The Supreme Court has fueled a partisan redistricting war, giving Republican-led states the green light to draw new maps even after voting in some primaries had already begun.

WASHINGTON (CN) – In a defeat for Democrats, the Supreme Court on Friday rejected a long-running emergency appeal to restore Virginia’s redistricting effort.

State legislators asked the judges to save a constitutional amendment allowing review after a The Virginia court dismissed it. The maps would give Democrats four congressional seats in the midterm elections. Unlike redistricting moves that give Republicans additional seats in red states, the Virginia redistricting was approved by more than 1.6 million voters.

Virginia Democrats said a state high court ruling that struck down the maps amounted to a “judicial challenge to the commonwealth’s constitution.” Using a “novel and clearly textual interpretation,” they argued that the state court “overrode the will of the people.”

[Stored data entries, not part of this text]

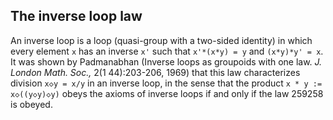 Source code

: ## The inverse loop law

An inverse loop is a loop (quasi-group with a two-sided identity) in which every element `x` has an inverse `x'` such that `x'*(x*y) = y` and `(x*y)*y' = x`.  It was shown by Padmanabhan (Inverse loops as groupoids with one law.  *J. London Math. Soc.,* 2(1 44):203-206, 1969) that this law characterizes division `x◇y = x/y` in an inverse loop, in the sense that the product `x * y := x◇((y◇y)◇y)` obeys the axioms of inverse loops if and only if the law 259258 is obeyed.


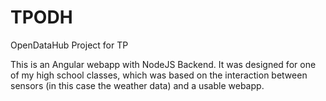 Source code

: # TPODH
OpenDataHub Project for TP

This is an Angular webapp with NodeJS Backend. It was designed for one of my high school classes, which was based on the interaction between sensors (in this case the weather data) and a usable webapp.
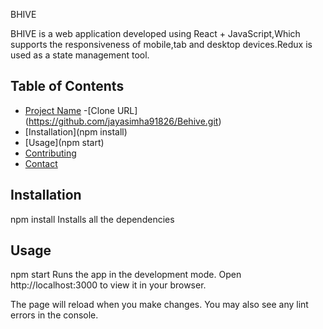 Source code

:  BHIVE

BHIVE is a web application developed using React + JavaScript,Which supports the responsiveness of mobile,tab and desktop devices.Redux is used as a state management tool.

## Table of Contents

- [Project Name](Behive)
-[Clone URL] (https://github.com/jayasimha91826/Behive.git)
- [Installation](npm install)
- [Usage](npm start)
- [Contributing](JayaSimha)
- [Contact](9182692947)

## Installation
npm install
Installs all the dependencies
## Usage
npm start
Runs the app in the development mode.
Open http://localhost:3000 to view it in your browser.

The page will reload when you make changes.
You may also see any lint errors in the console.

Democrats began the two-year process in 2024 in response to Trump’s call for Texas to add additional Republican seats. Virginia’s proposed map scattered chunks of Northern Virginia — a densely populated, affluent and liberal region outside Washington, D.C. — across the state.

Amid several lawsuits from national and state Republicans, Virginia’s minority party challenged the amendment on a variety of grounds, including what they called procedural defects and the partisan nature of the ballot issue. Republicans mounted two primary challenges in rural Tazewell County, where a local judge ruled in their favor.

The high court’s decision hinged on the definition of the word election. Democrats in the General Assembly approved the amendment for the first time after nearly a million Virginians had already cast their ballots through early voting in the 2025 election.

Republicans successfully argued that early voting is part of an election — and therefore, Democrats lost the opportunity to use the fall 2025 election. Democrats argued that they met the constitutional requirement because an election is defined as the day the votes are counted.

Sided with the Republicans, Virginia’s highest court ruled that the election included any time a vote could be cast. But Democrats say that’s wrong — that early voting is only legal because it doesn’t extend the length of the election itself.

Typically, the US Supreme Court does not have jurisdiction to review state court decisions based on state constitutions. But Democrats said the Virginia high court ruling conflicted with federal law because it affected the definition of an election.

“The understanding of federal law upon which the Virginia Supreme Court based its decision was deeply flawed,” the lawmakers wrote. “He simply ignored federal statutes that settle the issue: ‘The Tuesday following the first Monday in November, in every even-numbered year, is established as election day.'”

While state courts are given broad authority over interpretations of state law, Democrats said there are limits to their authority. Three years ago, the Supreme Court ruled that state courts do not have the power to invalidate congressional maps under state law in Moore v. Harper.